“A nose!” cried the jailer.
“A nose,” said Yi Chin Ho. “A remarkable nose, if I may say so, a most remarkable nose.”
The jailer threw up his hands despairingly. “Ah, what a wag you are, what a wag,” he laughed. “To think that that very admirable wit of yours must go the way of the chopping-block!”
And so saying, he turned and went away. But in the end, being a man soft of head and heart, when the night was well along he permitted Yi Chin Ho to go.
Straight he went to the Governor, catching him alone and arousing him from his sleep.
“Yi Chin Ho, or I'm no Governor!” cried the Governor. “What do you here who should be in prison waiting on the chopping-block?”
“I pray Your Excellency to listen to me,” said Yi Chin Ho, squatting on his hams by the bedside and lighting his pipe from the fire-box. “A dead man is without value. It is true, I am as a dead man, without value to the Government, to Your Excellency, or to myself. But if, so to say, Your Excellency were to give me my freedom—”
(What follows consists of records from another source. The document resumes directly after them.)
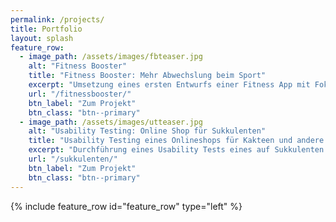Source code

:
 ```yaml
---
permalink: /projects/
title: Portfolio
layout: splash
feature_row:
  - image_path: /assets/images/fbteaser.jpg
    alt: "Fitness Booster"
    title: "Fitness Booster: Mehr Abwechslung beim Sport"
    excerpt: "Umsetzung eines ersten Entwurfs einer Fitness App mit Fokus auf ein flexibles und vielseitiges Sportangebot."
    url: "/fitnessbooster/"
    btn_label: "Zum Projekt"
    btn_class: "btn--primary"
  - image_path: /assets/images/utteaser.jpg
    alt: "Usability Testing: Online Shop für Sukkulenten"
    title: "Usability Testing eines Onlineshops für Kakteen und andere Sukkulenten"
    excerpt: "Durchführung eines Usability Tests eines auf Sukkulenten spezialisierten Webshops einer in Deutschland ansässigen Gärtnerei mit dem Ziel die Interkation zwischen User und Webseite bei der Auswahl und der Suche von Pflanzen zu analysieren."
    url: "/sukkulenten/"
    btn_label: "Zum Projekt"
    btn_class: "btn--primary"
---
```


<div> <p> </p> </div>

{% include feature_row id="feature_row" type="left" %}
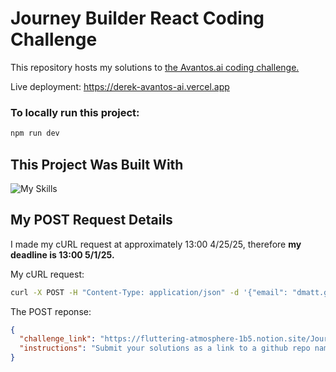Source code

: # Journey Builder React Coding Challenge

This repository hosts my solutions to [the Avantos.ai coding challenge.](https://fluttering-atmosphere-1b5.notion.site/Journey-Builder-React-Coding-Challenge-190d5fe264fa80cba39ec21afc6d42ec)

Live deployment: https://derek-avantos-ai.vercel.app

### To locally run this project:
```bash
npm run dev
```

## This Project Was Built With
![My Skills](https://go-skill-icons.vercel.app/api/icons?i=ts,react,next,playwright)

## My POST Request Details
I made my cURL request at approximately 13:00 4/25/25, therefore **my deadline is 13:00 5/1/25.**

My cURL request:
```bash
curl -X POST -H "Content-Type: application/json" -d '{"email": "dmatt.gomez@gmail.com"}' -A "Mozilla/5.0 (Macintosh; Intel Mac OS X 10_15_7) AppleWebKit/537.36 (KHTML, like Gecko) Chrome/133.0.0.0 Safari/537.36" https://apply-to-avantos.dev-sandbox.workload.avantos-ai.net
```

The POST reponse:
```JSON
{
  "challenge_link": "https://fluttering-atmosphere-1b5.notion.site/Journey-Builder-React-Coding-Challenge-190d5fe264fa80cba39ec21afc6d42ec",
  "instructions": "Submit your solutions as a link to a github repo named `6985ae` to the following email address: challenge-request-sub-aaaapriy22ktilybsd6gv7beiq@avantos.slack.com. Questions can be sent to challenge-help-aaaaprjeraoxiaa2wlnlda7vsi@avantos.slack.com"
}
```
“Impossible!” cried the Governor. “Beside, you are condemned to death.”
“Your Excellency well knows that if I can repay the ten thousand strings of cash, the Government will pardon me,” Yi Chin Ho went on. “So, as I say, if Your Excellency were to give me my freedom for a few days, being a man of understanding, I should then repay the Government and be in position to be of service to Your Excellency. I should be in position to be of very great service to Your Excellency.”
“Have you a plan whereby you hope to obtain this money?” asked the Governor.